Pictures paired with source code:
Start of Block

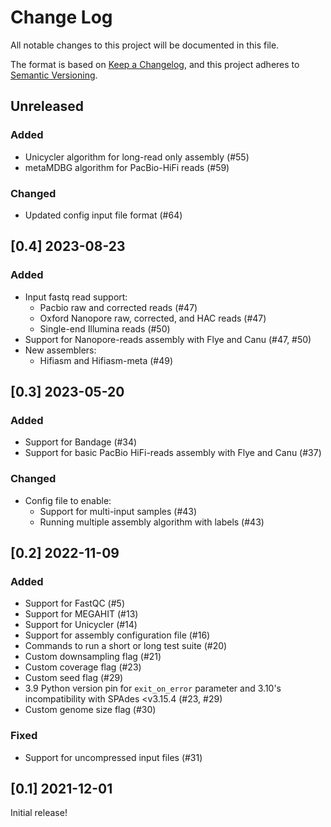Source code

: # Change Log

All notable changes to this project will be documented in this file.

The format is based on [Keep a Changelog](https://keepachangelog.com/en/1.0.0/),
and this project adheres to [Semantic Versioning](https://semver.org/spec/v2.0.0.html).

## Unreleased

### Added
- Unicycler algorithm for long-read only assembly (#55)
- metaMDBG algorithm for PacBio-HiFi reads (#59)

### Changed
- Updated config input file format (#64)


## [0.4] 2023-08-23

### Added
- Input fastq read support:
    - Pacbio raw and corrected reads (#47)
    - Oxford Nanopore raw, corrected, and HAC reads (#47)
    - Single-end Illumina reads (#50)
- Support for Nanopore-reads assembly with Flye and Canu (#47, #50)
- New assemblers:
    - Hifiasm and Hifiasm-meta (#49)


## [0.3] 2023-05-20

### Added
- Support for Bandage (#34)
- Support for basic PacBio HiFi-reads assembly with Flye and Canu (#37)

### Changed
- Config file to enable:
    - Support for multi-input samples (#43)
    - Running multiple assembly algorithm with labels (#43)


## [0.2] 2022-11-09

### Added
- Support for FastQC (#5)
- Support for MEGAHIT (#13)
- Support for Unicycler (#14)
- Support for assembly configuration file (#16)
- Commands to run a short or long test suite (#20)
- Custom downsampling flag (#21)
- Custom coverage flag (#23)
- Custom seed flag (#29)
- 3.9 Python version pin for `exit_on_error` parameter and 3.10's incompatibility with SPAdes <v3.15.4 (#23, #29)
- Custom genome size flag (#30)

### Fixed
- Support for uncompressed input files (#31)


## [0.1] 2021-12-01

Initial release!
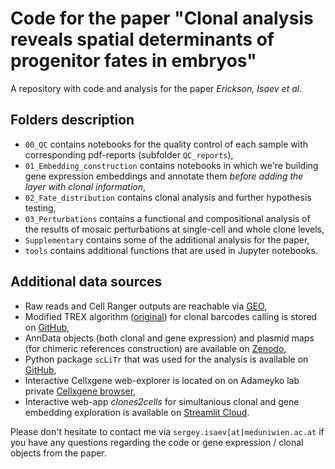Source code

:# Code for the paper "Clonal analysis reveals spatial determinants of progenitor fates in embryos"
A repository with code and analysis for the paper *Erickson, Isaev et al*.

## Folders description
- `00_QC` contains notebooks for the quality control of each sample with corresponding pdf-reports (subfolder `QC_reports`),
- `01_Embedding_construction` contains notebooks in which we're building gene expression embeddings and annotate them *before adding the layer with clonal information*,
- `02_Fate_distribution` contains clonal analysis and further hypothesis testing,
- `03_Perturbations` contains a functional and compositional analysis of the results of mosaic perturbations at single-cell and whole clone levels,
- `Supplementary` contains some of the additional analysis for the paper,
- `tools` contains additional functions that are used in Jupyter notebooks.

## Additional data sources
* Raw reads and Cell Ranger outputs are reachable via [GEO](https://www.ncbi.nlm.nih.gov/geo/query/acc.cgi?acc=GSE269395),
* Modified TREX algorithm ([original](https://github.com/frisen-lab/TREX)) for clonal barcodes calling is stored on [GitHub](https://github.com/serjisa/TREX.modified),
* AnnData objects (both clonal and gene expression) and plasmid maps (for chimeric references construction) are available on [Zenodo](https://zenodo.org/records/11406618),
* Python package `scLiTr` that was used for the analysis is available on [GitHub](https://github.com/kharchenkolab/scLiTr),
* Interactive Cellxgene web-explorer is located on on Adameyko lab private [Cellxgene browser](https://adameykolab.hifo.meduniwien.ac.at/cellxgene_public/filecrawl/2024_Erickson_Isaev),
* Interactive web-app *clones2cells* for simultanious clonal and gene embedding exploration is available on [Streamlit Cloud](https://clones2cells.streamlit.app).

Please don't hesitate to contact me via `sergey.isaev[at]meduniwien.ac.at` if you have any questions regarding the code or gene expression / clonal objects from the paper.
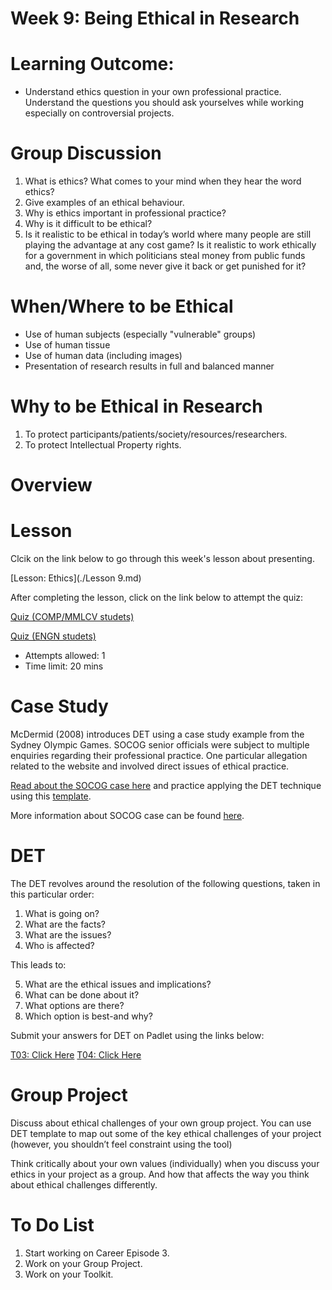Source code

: # Week 9: Being Ethical in Research

# Learning Outcome:

  * Understand ethics question in your own professional practice.
  Understand the questions you should ask yourselves while working especially on controversial projects.
  
# Group Discussion

  1. What is ethics? What comes to your mind when they hear the word ethics?
  2. Give examples of an ethical behaviour.
  3. Why is ethics important in professional practice?
  4. Why is it difficult to be ethical?
  5. Is it realistic to be ethical in today’s world where many people are still playing the advantage at any cost game? Is it realistic to work ethically for a government in which politicians steal money from public funds and, the worse of all, some never give it back or get punished for it?
  
# When/Where to be Ethical

  * Use of human subjects (especially "vulnerable" groups)
  * Use of human tissue
  * Use of human data (including images)
  * Presentation of research results in full and balanced manner
  
# Why to be Ethical in Research

  1. To protect participants/patients/society/resources/researchers.
  2. To protect Intellectual Property rights.


# Overview




# Lesson

Clcik on the link below to go through this week's lesson about presenting.

[Lesson: Ethics](./Lesson 9.md)


After completing the lesson, click on the link below to attempt the quiz:

[Quiz (COMP/MMLCV studets)](https://wattlecourses.anu.edu.au/mod/quiz/view.php?id=2805708)

[Quiz (ENGN studets)](https://wattlecourses.anu.edu.au/mod/quiz/view.php?id=2805709)


  * Attempts allowed: 1
  * Time limit: 20 mins


# Case Study

McDermid (2008) introduces DET using a case study example from the Sydney Olympic Games. SOCOG senior officials were subject to multiple enquiries regarding their professional practice. One particular allegation related to the website and involved direct issues of ethical practice.


[Read about the SOCOG case here](https://wattlecourses.anu.edu.au/pluginfile.php/3288716/mod_lesson/page_contents/127107/Ethics%20-%20An%20Australian%20perspective%20%282%29.pdf?time=1597459286255) and practice applying the DET technique using this [template](https://wattlecourses.anu.edu.au/pluginfile.php/3288716/mod_lesson/page_contents/127107/DET%20template.docx).

More information about SOCOG case can be found [here](https://www.humanrights.gov.au/our-work/disability-rights/bruce-lindsay-maguire-v-sydney-organising-committee-olympic-games). 



# DET

The DET revolves around the resolution of the following questions, taken in this particular order:

  1. What is going on?
  2. What are the facts?
  3. What are the issues?
  4. Who is affected?
  
This leads to:

  5. What are the ethical issues and implications?
  6. What can be done about it?
  7. What options are there?
  8. Which option is best-and why?


Submit your answers for DET on Padlet using the links below:

[T03: Click Here](https://anu.padlet.org/u6554505/being-ethical-in-research-s3xfwvzh0mha34c6)
[T04: Click Here](https://anu.padlet.org/u6554505/being-ethical-in-research-kkc78x465rrlq5zy)


# Group Project

Discuss about ethical challenges of your own group project. You can use DET template to map out some of the key ethical challenges of your project (however, you shouldn’t feel constraint using the tool)​

Think critically about your own values (individually) when you discuss your ethics in your project as a group. And how that affects the way you think about ethical challenges differently.


# To Do List

  1. Start working on Career Episode 3.
  2. Work on your Group Project.
  3. Work on your Toolkit.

End of Block

Problem requirements: Using the entries above, write out exactly the lines from the one with "- Support for MEGAHIT (#13)" through the one with "Raw reads and", ends included. Leave out any pictures.

Result for this task:
- Support for MEGAHIT (#13)
- Support for Unicycler (#14)
- Support for assembly configuration file (#16)
- Commands to run a short or long test suite (#20)
- Custom downsampling flag (#21)
- Custom coverage flag (#23)
- Custom seed flag (#29)
- 3.9 Python version pin for `exit_on_error` parameter and 3.10's incompatibility with SPAdes <v3.15.4 (#23, #29)
- Custom genome size flag (#30)

### Fixed
- Support for uncompressed input files (#31)


## [0.1] 2021-12-01

Initial release!
Source code

:# Code for the paper "Clonal analysis reveals spatial determinants of progenitor fates in embryos"
A repository with code and analysis for the paper *Erickson, Isaev et al*.

## Folders description
- `00_QC` contains notebooks for the quality control of each sample with corresponding pdf-reports (subfolder `QC_reports`),
- `01_Embedding_construction` contains notebooks in which we're building gene expression embeddings and annotate them *before adding the layer with clonal information*,
- `02_Fate_distribution` contains clonal analysis and further hypothesis testing,
- `03_Perturbations` contains a functional and compositional analysis of the results of mosaic perturbations at single-cell and whole clone levels,
- `Supplementary` contains some of the additional analysis for the paper,
- `tools` contains additional functions that are used in Jupyter notebooks.

## Additional data sources
* Raw reads and Cell Ranger outputs are reachable via [GEO](https://www.ncbi.nlm.nih.gov/geo/query/acc.cgi?acc=GSE269395),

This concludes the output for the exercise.